The projects each propose a 4.8-megawatt turbine sited on agricultural parcels south and north of East Twentieth Road (nearest addresses 2520 and 2580 East Twentieth Road). The petitioner said the turbines are sized to produce roughly 1,500 homes’ worth of electricity per turbine and will interconnect to the Ameren distribution system. Project materials and studies submitted to the county included an IDNR EcoCAT review, US Fish & Wildlife IPaC correspondence, FAA determinations, shadow-flicker and sound modeling, a decommissioning plan tied to AIMA financial-assurance standards, a transportation/haul-route assessment, and an emergency-response plan.

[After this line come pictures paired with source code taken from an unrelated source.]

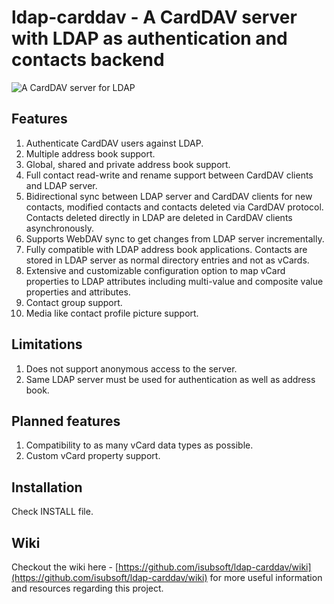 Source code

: # ldap-carddav - A CardDAV server with LDAP as authentication and contacts backend
![A CardDAV server for LDAP](https://github.com/user-attachments/assets/e7d0f02a-bfd1-489f-b8a8-e0aef168c035)

## Features
1. Authenticate CardDAV users against LDAP.
2. Multiple address book support.
3. Global, shared and private address book support.
4. Full contact read-write and rename support between CardDAV clients and LDAP server.
5. Bidirectional sync between LDAP server and CardDAV clients for new contacts, modified contacts and contacts deleted via CardDAV protocol. Contacts deleted directly in LDAP are deleted in CardDAV clients asynchronously.
6. Supports WebDAV sync to get changes from LDAP server incrementally.
7. Fully compatible with LDAP address book applications. Contacts are stored in LDAP server as normal directory entries and not as vCards.
8. Extensive and customizable configuration option to map vCard properties to LDAP attributes including multi-value and composite value properties and attributes.
9. Contact group support.
10. Media like contact profile picture support.

## Limitations
1. Does not support anonymous access to the server.
2. Same LDAP server must be used for authentication as well as address book.

## Planned features
1. Compatibility to as many vCard data types as possible.
2. Custom vCard property support.

## Installation
Check INSTALL file.

## Wiki
Checkout the wiki here - [https://github.com/isubsoft/ldap-carddav/wiki](https://github.com/isubsoft/ldap-carddav/wiki) for more useful information and resources regarding this project.
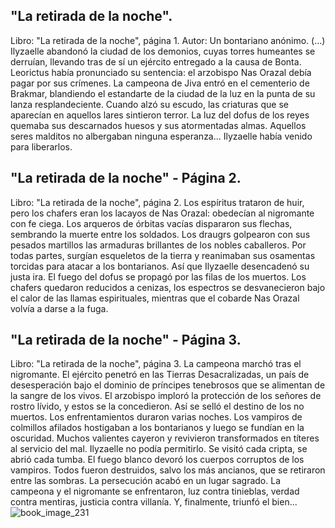 ## "La retirada de la noche".
Libro: "La retirada de la noche", página 1.
Autor: Un bontariano anónimo.
(...) Ilyzaelle abandonó la ciudad de los demonios, cuyas torres humeantes se derruían, llevando tras de sí un ejército entregado a la causa de Bonta. Leorictus había pronunciado su sentencia: el arzobispo Nas Orazal debía pagar por sus crímenes.
La campeona de Jiva entró en el cementerio de Brakmar, blandiendo el estandarte de la ciudad de la luz en la punta de su lanza resplandeciente. Cuando alzó su escudo, las criaturas que se aparecían en aquellos lares sintieron terror. La luz del dofus de los reyes quemaba sus descarnados huesos y sus atormentadas almas. Aquellos seres malditos no albergaban ninguna esperanza... Ilyzaelle había venido para liberarlos.

## "La retirada de la noche" - Página 2.
Libro: "La retirada de la noche", página 2.
Los espíritus trataron de huir, pero los chafers eran los lacayos de Nas Orazal: obedecían al nigromante con fe ciega. Los arqueros de órbitas vacías dispararon sus flechas, sembrando la muerte entre los soldados. Los draugrs golpearon con sus pesados martillos las armaduras brillantes de los nobles caballeros. Por todas partes, surgían esqueletos de la tierra y reanimaban sus osamentas torcidas para atacar a los bontarianos.
Así que Ilyzaelle desencadenó su justa ira. El fuego del dofus se propagó por las filas de los muertos. Los chafers quedaron reducidos a cenizas, los espectros se desvanecieron bajo el calor de las llamas espirituales, mientras que el cobarde Nas Orazal volvía a darse a la fuga.

## "La retirada de la noche" - Página 3.
Libro: "La retirada de la noche", página 3.
La campeona marchó tras el nigromante. El ejército penetró en las Tierras Desacralizadas, un país de desesperación bajo el dominio de príncipes tenebrosos que se alimentan de la sangre de los vivos. El arzobispo imploró la protección de los señores de rostro lívido, y estos se la concedieron. Así se selló el destino de los no muertos.
Los enfrentamientos duraron varias noches. Los vampiros de colmillos afilados hostigaban a los bontarianos y luego se fundían en la oscuridad. Muchos valientes cayeron y revivieron transformados en títeres al servicio del mal. Ilyzaelle no podía permitirlo.
Se visitó cada cripta, se abrió cada tumba. El fuego blanco devoró los cuerpos corruptos de los vampiros. Todos fueron destruidos, salvo los más ancianos, que se retiraron entre las sombras.
La persecución acabó en un lugar sagrado. La campeona y el nigromante se enfrentaron, luz contra tinieblas, verdad contra mentiras, justicia contra villanía. Y, finalmente, triunfó el bien...
![book_image_231](https://media.discordapp.net/attachments/1105643336989159555/1105648080788934687/231.jpg) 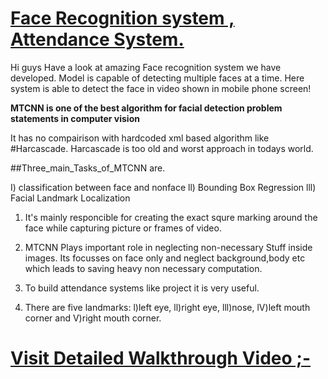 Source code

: # [Face Recognition system , Attendance System.](https://youtu.be/IM1-jJ8CEf4)


Hi guys Have a look at amazing Face recognition system we have 
developed. Model is capable of detecting multiple faces at a time.
Here system is able to detect the face in video shown in mobile phone screen!

****MTCNN is one of the best algorithm for facial detection problem 
statements in computer vision****

It has no compairison with hardcoded xml based algorithm like #Harcascade.
Harcascade is too old and worst approach in todays world.



##Three_main_Tasks_of_MTCNN are.

I) classification between face and nonface
ll) Bounding Box Regression
lll) Facial Landmark Localization


 

1) It's mainly responcible for creating the exact squre marking around the 
face while capturing picture or frames of video.

2) MTCNN Plays important role in neglecting non-necessary Stuff inside images.
Its focusses on face only and neglect background,body etc which leads to saving 
heavy non necessary computation.

3) To build attendance systems like project it is very useful.

4) There are five landmarks:
l)left eye,
ll)right eye,
lll)nose,
lV)left mouth corner and
V)right mouth corner.





 
# [Visit Detailed Walkthrough Video ;-](https://www.youtube.com/watch?v=IM1-jJ8CEf4)
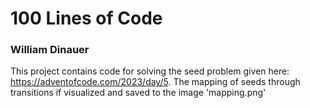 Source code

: # 100 Lines of Code

### William Dinauer

This project contains code for solving the seed problem given here: https://adventofcode.com/2023/day/5.
The mapping of seeds through transitions if visualized and saved to the image 'mapping.png'
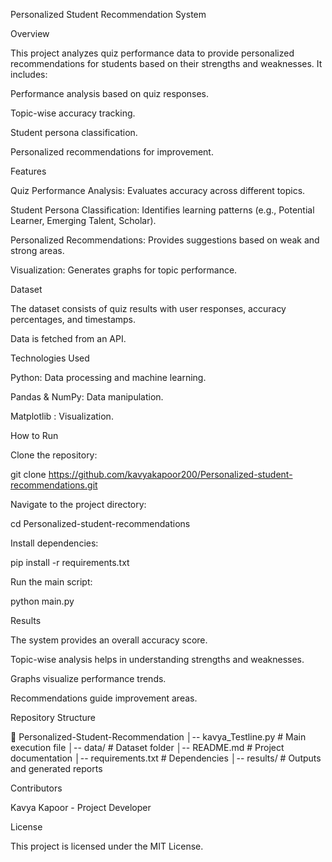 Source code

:Personalized Student Recommendation System

Overview

This project analyzes quiz performance data to provide personalized recommendations for students based on their strengths and weaknesses. It includes:

Performance analysis based on quiz responses.

Topic-wise accuracy tracking.

Student persona classification.

Personalized recommendations for improvement.

Features

Quiz Performance Analysis: Evaluates accuracy across different topics.

Student Persona Classification: Identifies learning patterns (e.g., Potential Learner, Emerging Talent, Scholar).

Personalized Recommendations: Provides suggestions based on weak and strong areas.

Visualization: Generates graphs for topic performance.

Dataset

The dataset consists of quiz results with user responses, accuracy percentages, and timestamps.

Data is fetched from an API.

Technologies Used

Python: Data processing and machine learning.

Pandas & NumPy: Data manipulation.

Matplotlib : Visualization.

How to Run

Clone the repository:

git clone https://github.com/kavyakapoor200/Personalized-student-recommendations.git

Navigate to the project directory:

cd Personalized-student-recommendations

Install dependencies:

pip install -r requirements.txt

Run the main script:

python main.py

Results

The system provides an overall accuracy score.

Topic-wise analysis helps in understanding strengths and weaknesses.

Graphs visualize performance trends.

Recommendations guide improvement areas.

Repository Structure

📂 Personalized-Student-Recommendation
│-- kavya_Testline.py  # Main execution file
│-- data/  # Dataset folder
│-- README.md  # Project documentation
│-- requirements.txt  # Dependencies
│-- results/  # Outputs and generated reports

Contributors

Kavya Kapoor - Project Developer

License

This project is licensed under the MIT License.
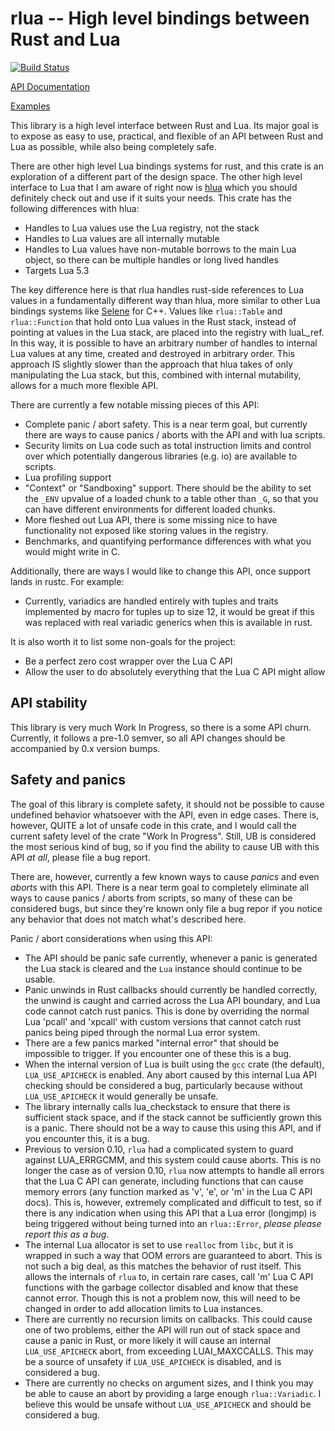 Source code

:# rlua -- High level bindings between Rust and Lua

[![Build Status](https://travis-ci.org/chucklefish/rlua.svg?branch=master)](https://travis-ci.org/chucklefish/rlua)

[API Documentation](https://docs.rs/rlua)

[Examples](examples/examples.rs)

This library is a high level interface between Rust and Lua.  Its major goal is
to expose as easy to use, practical, and flexible of an API between Rust and Lua
as possible, while also being completely safe.

There are other high level Lua bindings systems for rust, and this crate is an
exploration of a different part of the design space.  The other high level
interface to Lua that I am aware of right now is
[hlua](https://github.com/tomaka/hlua/) which you should definitely check out
and use if it suits your needs.  This crate has the following differences with
hlua:

  * Handles to Lua values use the Lua registry, not the stack
  * Handles to Lua values are all internally mutable
  * Handles to Lua values have non-mutable borrows to the main Lua object, so
    there can be multiple handles or long lived handles
  * Targets Lua 5.3

The key difference here is that rlua handles rust-side references to Lua values
in a fundamentally different way than hlua, more similar to other Lua bindings
systems like [Selene](https://github.com/jeremyong/Selene) for C++.  Values like
`rlua::Table` and `rlua::Function` that hold onto Lua values in the Rust stack,
instead of pointing at values in the Lua stack, are placed into the registry
with luaL_ref.  In this way, it is possible to have an arbitrary number of
handles to internal Lua values at any time, created and destroyed in arbitrary
order.  This approach IS slightly slower than the approach that hlua takes of
only manipulating the Lua stack, but this, combined with internal mutability,
allows for a much more flexible API.

There are currently a few notable missing pieces of this API:

  * Complete panic / abort safety.  This is a near term goal, but currently
    there are ways to cause panics / aborts with the API and with lua scripts.
  * Security limits on Lua code such as total instruction limits and control
    over which potentially dangerous libraries (e.g. io) are available to
    scripts.
  * Lua profiling support
  * "Context" or "Sandboxing" support.  There should be the ability to set the
    `_ENV` upvalue of a loaded chunk to a table other than `_G`, so that you can
    have different environments for different loaded chunks.
  * More fleshed out Lua API, there is some missing nice to have functionality
    not exposed like storing values in the registry.
  * Benchmarks, and quantifying performance differences with what you would
    might write in C.

Additionally, there are ways I would like to change this API, once support lands
in rustc.  For example:

  * Currently, variadics are handled entirely with tuples and traits implemented
    by macro for tuples up to size 12, it would be great if this was replaced
    with real variadic generics when this is available in rust.

It is also worth it to list some non-goals for the project:

  * Be a perfect zero cost wrapper over the Lua C API
  * Allow the user to do absolutely everything that the Lua C API might allow

## API stability

This library is very much Work In Progress, so there is a some API churn.
Currently, it follows a pre-1.0 semver, so all API changes should be accompanied
by 0.x version bumps.

## Safety and panics

The goal of this library is complete safety, it should not be possible to cause
undefined behavior whatsoever with the API, even in edge cases.  There is,
however, QUITE a lot of unsafe code in this crate, and I would call the current
safety level of the crate "Work In Progress".  Still, UB is considered the most
serious kind of bug, so if you find the ability to cause UB with this API *at
all*, please file a bug report.

There are, however, currently a few known ways to cause *panics* and even
*aborts* with this API.  There is a near term goal to completely eliminate all
ways to cause panics / aborts from scripts, so many of these can be considered
bugs, but since they're known only file a bug repor if you notice any behavior
that does not match what's described here.

Panic / abort considerations when using this API:

  * The API should be panic safe currently, whenever a panic is generated the
    Lua stack is cleared and the `Lua` instance should continue to be usable.
  * Panic unwinds in Rust callbacks should currently be handled correctly, the
    unwind is caught and carried across the Lua API boundary, and Lua code
    cannot catch rust panics.  This is done by overriding the normal Lua 'pcall'
    and 'xpcall' with custom versions that cannot catch rust panics being piped
    through the normal Lua error system.
  * There are a few panics marked "internal error" that should be impossible to
    trigger.  If you encounter one of these this is a bug.
  * When the internal version of Lua is built using the `gcc` crate (the
    default), `LUA_USE_APICHECK` is enabled.  Any abort caused by this internal
    Lua API checking should be considered a bug, particularly because without
    `LUA_USE_APICHECK` it would generally be unsafe.
  * The library internally calls lua_checkstack to ensure that there is
    sufficient stack space, and if the stack cannot be sufficiently grown this
    is a panic.  There should not be a way to cause this using this API, and if
    you encounter this, it is a bug.
  * Previous to version 0.10, `rlua` had a complicated system to guard against
    LUA_ERRGCMM, and this system could cause aborts.  This is no longer the case
    as of version 0.10, `rlua` now attempts to handle all errors that the Lua C
    API can generate, including functions that can cause memory errors (any
    function marked as 'v', 'e', or 'm' in the Lua C API docs).  This is,
    however, extremely complicated and difficult to test, so if there is any
    indication when using this API that a Lua error (longjmp) is being triggered
    without being turned into an `rlua::Error`, *please please report this as a
    bug*.
  * The internal Lua allocator is set to use `realloc` from `libc`, but it is
    wrapped in such a way that OOM errors are guaranteed to abort.  This is not
    such a big deal, as this matches the behavior of rust itself.  This allows
    the internals of `rlua` to, in certain rare cases, call 'm' Lua C API
    functions with the garbage collector disabled and know that these cannot
    error.  Though this is not a problem now, this will need to be changed in
    order to add allocation limits to Lua instances.
  * There are currently no recursion limits on callbacks.  This could cause one
    of two problems, either the API will run out of stack space and cause a
    panic in Rust, or more likely it will cause an internal `LUA_USE_APICHECK`
    abort, from exceeding LUAI_MAXCCALLS.  This may be a source of unsafety if
    `LUA_USE_APICHECK` is disabled, and is considered a bug.
  * There are currently no checks on argument sizes, and I think you may be able
    to cause an abort by providing a large enough `rlua::Variadic`.  I believe
    this would be unsafe without `LUA_USE_APICHECK` and should be considered a
    bug.

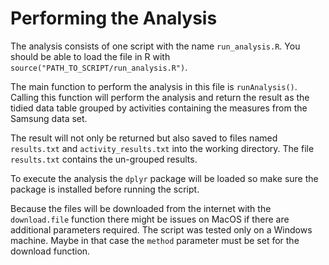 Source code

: # Performing the Analysis

The analysis consists of one script with the name `run_analysis.R`. You should be able to load the file in R with `source("PATH_TO_SCRIPT/run_analysis.R")`.

The main function to perform the analysis in this file is `runAnalysis()`. Calling this function will perform the analysis and return the result as the tidied data table grouped by activities containing the measures from the Samsung data set.

The result will not only be returned but also saved to files named `results.txt` and `activity_results.txt` into the working directory. The file `results.txt` contains the un-grouped results.

To execute the analysis the `dplyr` package will be loaded so make sure the package is installed before running the script.

Because the files will be downloaded from the internet with the `download.file` function there might be issues on MacOS if there are additional parameters required. The script was tested only on a Windows machine. Maybe in that case the `method` parameter must be set for the download function. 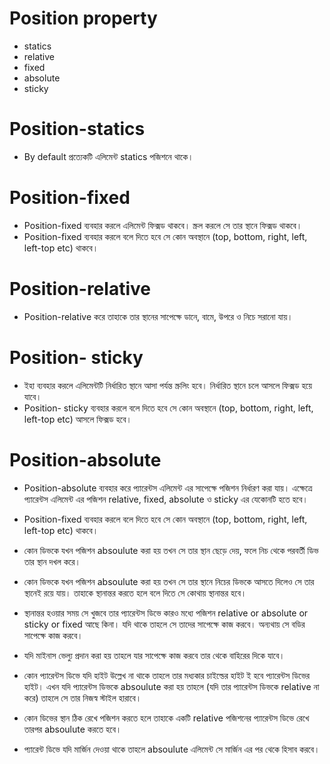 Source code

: # Position property
- statics
- relative
- fixed
- absolute
- sticky

# Position-statics
- By default প্রত্যেকটি এলিমেন্ট statics পজিশনে থাকে। 
# Position-fixed
- Position-fixed ব্যবহার করলে এলিমেন্ট ফিক্সড থাকবে। স্ক্রল করলে সে তার স্থানে ফিক্সড থাকবে। 
- Position-fixed ব্যবহার করলে বলে দিতে হবে সে কোন অবস্থানে (top, bottom, right, left, left-top etc) থাকবে। 
# Position-relative
- Position-relative করে তাহাকে তার স্থানের সাপেক্ষে ডানে, বামে, উপরে ও নিচে সরানো যায়। 
# Position- sticky
- ইহা ব্যবহার করলে এলিমেন্টটি নির্ধারিত স্থানে আসা পর্যন্ত স্ক্রলিং হবে। নির্ধারিত স্থানে চলে আসলে ফিক্সড হয়ে যাবে। 
- Position- sticky ব্যবহার করলে বলে দিতে হবে সে কোন অবস্থানে (top, bottom, right, left, left-top etc) আসলে ফিক্সড হবে। 
# Position-absolute 
- Position-absolute ব্যবহার করে প্যারেন্টস এলিমেন্ট এর সাপেক্ষে পজিশন নির্ধারণ করা যায়। এক্ষেত্রে প্যারেন্টস এলিমেন্ট এর পজিশন relative, fixed, absolute ও sticky এর যেকোনটি হতে হবে।
- Position-fixed ব্যবহার করলে বলে দিতে হবে সে কোন অবস্থানে (top, bottom, right, left, left-top etc) থাকবে।
- কোন ডিভকে যখন পজিশন absoulute করা হয় তখন সে তার স্থান ছেড়ে দেয়, ফলে নিচ থেকে পরবর্তী ডিভ তার স্থান দখল করে। 
- কোন ডিভকে যখন পজিশন absoulute করা হয় তখন সে তার স্থানে নিচের ডিভকে আসতে দিলেও সে তার স্থানেই রয়ে যায়। তাহাকে স্থানান্তর করতে হলে বলে দিতে সে কোথায় স্থানান্তর হবে।
- স্থানান্তর হওয়ার সময় সে খুজবে তার প্যারেন্টস ডিভে কারও মধ্যে পজিশন relative or absolute or sticky or fixed  আছে কিনা। যদি থাকে তাহলে সে তাদের সাপেক্ষে কাজ করবে। অন্যথায় সে বডির সাপেক্ষে কাজ করবে। 
- যদি মাইনাস ভেল্যু প্রদান করা হয় তাহলে যার সাপেক্ষে কাজ করবে তার থেকে বাহিরের দিকে যাবে। 
- কোন প্যারেন্টস ডিভে যদি হাইট ‍উল্লেখ না থাকে তাহলে তার মধ্যকার চাইল্ডের হাইট ই হবে প্যারেন্টস ডিভের হাইট। এখন যদি প্যারেন্টস ডিভকে absoulute করা হয় তাহলে (যদি তার প্যারেন্টস ডিভকে relative না করে) তাহলে সে তার নিজস্ব স্টাইল হারাবে। 

- কোন ডিভের স্থান ঠিক রেখে পজিশন করতে হলে তাহাকে একটি relative পজিশনের প্যারেন্টস ডিভে রেখে তারপর absoulute করতে হবে।
- প্যারেন্ট ডিভে যদি মার্জিন দেওয়া থাকে তাহলে absoulute এলিমেন্ট সে মার্জিন  এর পর থেকে হিসাব করবে।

Why it matters: The proposals raise recurring zoning and public-safety questions — sound, shadow flicker, bird and bat impacts, drainage at small stream crossings, and heavy-component haul routes — and the board attached conditions intended to document and manage those risks before or during construction.

Most important facts
- New Leaf Energy presented two companion petitions for one 4.8-MW turbine on each of two parcels (about 101 acres for the southern site, about 62 acres for the northern site). The applicant said both sites rely on the same technical studies.
- The applicant and consultants told the board the predicted maximum sound level at nearby receptors is about 43 decibels and that the shadow-flicker model predicts up to about eight hours per year at the nearest nonparticipating receptors. The consultant also stated the projects meet Illinois Pollution Control Board octave-band limits in the submitted report.
- IDNR requested curtailment during a specified bird-migration window; the project team said it “committed to that curtailment,” as incorporated into the site design and economics.
- LaSalle County Soil and Water staff said it does not perform a full LISA on turbines but reviewed the natural-resource inventory and worked with the applicant on drainage crossings; the applicant redesigned access crossings to match district specifications.
- The applications include a site-specific decommissioning estimate, and the board required financial assurance consistent with the AIMA before building permits.
- The applicant plans to install a temporary MET (meteorological) tower; staff said a MET tower will be erected to collect additional wind data for financing. The applicant told the board MET-tower data collection is planned to begin in September.

Discussion and conditions
Board and staff discussion focused on haul-route geometry and temporary road modifications for oversized turbine components, local drainage crossings and compliance with Soil & Water specifications, emergency-response coordination with the Grand Ridge Fire Department and LaSalle County Emergency Management, and the need for model-specific noise and shadow-flicker validation at the building-permit stage. The land use director read a set of conditions the board attached; among the board’s requirements were: that the owner post financial assurance for decommissioning consistent with the AIMA before permits are issued; that road-use and township/county road agreements be executed before building permits; that the owner provide yearly third-party inspection certificates and maintain a complaint log, a public telephone/email contact for complaints, and that LaSalle County may procure independent testing at the owner’s expense if warranted. The board also required adherence to IDNR and Soil & Water recommendations and coordination of annual emergency-response drills.

What proponents said
Project developer Austin Buscher, New Leaf Energy, summarized the filings and asked the board for consideration: “I appreciate everyone’s time tonight and consideration.” Civil and environmental consultants described the site layout, drainage crossings, noise and shadow studies, and a decommissioning estimate built on RSMeans unit costs and prevailing-wage assumptions.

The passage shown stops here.